Plastic washed up on a West Coast beach after Cyclone Fehi earlier this year Photo: Facebook / Tony Kokshoorn
Associate environment minister Eugenie Sage yesterday signed the United Nations' CleanSeas campaign pledge, making New Zealand the 42nd country to do so after the campaign's launch in February last year.
The pledge requires signatories to significantly reduce the production and use of non-recyclable and single-use plastic by 2022.
Some scientists estimate that if nothing is done, by 2050 the plastic in the oceans will weigh more than all the fish that live in them.
"It's New Zealand putting its hand up ... to be part of the solution, not the problem," Ms Sage said.
"With a new government, we are committed to significantly reducing waste by 2020."
She wanted businesses to help change people's behaviour so single-use items, like plastic bags, were not the norm.
"Instead of taking from nature, using it and throwing it away, we [need to] form a circle. Things that we need from nature we use and we reuse, moving away from that throwaway culture."
The government has banned plastic microbeads from June this year, she said.

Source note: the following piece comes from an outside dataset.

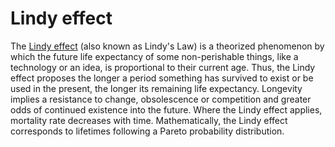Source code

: # Lindy effect

The [Lindy effect](https://en.wikipedia.org/wiki/Lindy_effect) (also known as Lindy's Law) is a theorized phenomenon by which the future life expectancy of some non-perishable things, like a technology or an idea, is proportional to their current age. Thus, the Lindy effect proposes the longer a period something has survived to exist or be used in the present, the longer its remaining life expectancy. Longevity implies a resistance to change, obsolescence or competition and greater odds of continued existence into the future. Where the Lindy effect applies, mortality rate decreases with time. Mathematically, the Lindy effect corresponds to lifetimes following a Pareto probability distribution.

"We're [also] looking at better implementation of the Waste Minimisation Act [and] extending the landfill levy so there's more funds available for progressive businesses and councils to reduce waste."
Officials were also investigating how to get rid of single-use plastic bags.
General manager of packaging company Cas-Pak, Yvette Toopi, said her company produced a lot of packaging that did not break down because it needed to protect the food inside it.
However, customers were asking for more recyclable, compostable and biodegradable products and Cas-Pak was working with other packaging companies to find new ways to recycle products, she said.